__TASK BRIEF__
Using the entries that follow, collect the lines where the word "transitory" appears.

__DATA FOR THIS TASK__
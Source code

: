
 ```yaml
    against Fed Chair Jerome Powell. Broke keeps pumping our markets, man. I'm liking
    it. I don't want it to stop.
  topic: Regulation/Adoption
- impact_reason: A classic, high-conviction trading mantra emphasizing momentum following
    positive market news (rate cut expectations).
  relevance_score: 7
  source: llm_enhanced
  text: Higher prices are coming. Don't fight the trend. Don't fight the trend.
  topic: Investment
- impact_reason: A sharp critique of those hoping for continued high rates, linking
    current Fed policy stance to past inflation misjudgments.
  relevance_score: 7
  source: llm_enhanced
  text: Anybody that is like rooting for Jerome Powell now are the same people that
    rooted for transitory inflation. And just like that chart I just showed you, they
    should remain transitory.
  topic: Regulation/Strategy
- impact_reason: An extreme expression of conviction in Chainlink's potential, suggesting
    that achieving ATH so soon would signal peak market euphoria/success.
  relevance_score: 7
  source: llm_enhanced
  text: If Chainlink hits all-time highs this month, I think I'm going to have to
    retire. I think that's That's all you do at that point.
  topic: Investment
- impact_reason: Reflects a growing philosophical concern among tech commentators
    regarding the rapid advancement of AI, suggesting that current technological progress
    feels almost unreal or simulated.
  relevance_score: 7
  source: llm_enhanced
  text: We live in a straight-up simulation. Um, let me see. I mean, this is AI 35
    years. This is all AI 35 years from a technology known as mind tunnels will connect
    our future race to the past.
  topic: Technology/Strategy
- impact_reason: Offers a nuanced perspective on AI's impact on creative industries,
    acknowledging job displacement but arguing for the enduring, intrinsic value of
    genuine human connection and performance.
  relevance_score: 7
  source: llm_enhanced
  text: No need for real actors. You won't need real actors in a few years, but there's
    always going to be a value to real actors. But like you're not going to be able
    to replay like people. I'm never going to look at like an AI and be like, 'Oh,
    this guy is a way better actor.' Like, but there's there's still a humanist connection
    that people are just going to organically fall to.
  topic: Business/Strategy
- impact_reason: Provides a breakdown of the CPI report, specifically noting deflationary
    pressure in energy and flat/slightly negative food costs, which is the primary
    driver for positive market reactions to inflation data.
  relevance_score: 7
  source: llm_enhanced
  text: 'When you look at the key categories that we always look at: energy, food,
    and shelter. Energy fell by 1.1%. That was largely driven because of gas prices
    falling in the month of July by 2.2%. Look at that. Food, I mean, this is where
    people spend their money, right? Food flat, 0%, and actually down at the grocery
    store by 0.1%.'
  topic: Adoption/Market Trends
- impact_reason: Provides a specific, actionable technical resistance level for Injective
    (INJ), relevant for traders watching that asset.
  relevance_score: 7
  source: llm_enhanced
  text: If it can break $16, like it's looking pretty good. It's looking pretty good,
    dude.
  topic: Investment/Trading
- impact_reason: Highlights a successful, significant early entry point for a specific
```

__ANSWER TO THE PROBLEM__
    rooted for transitory inflation. And just like that chart I just showed you, they
    should remain transitory.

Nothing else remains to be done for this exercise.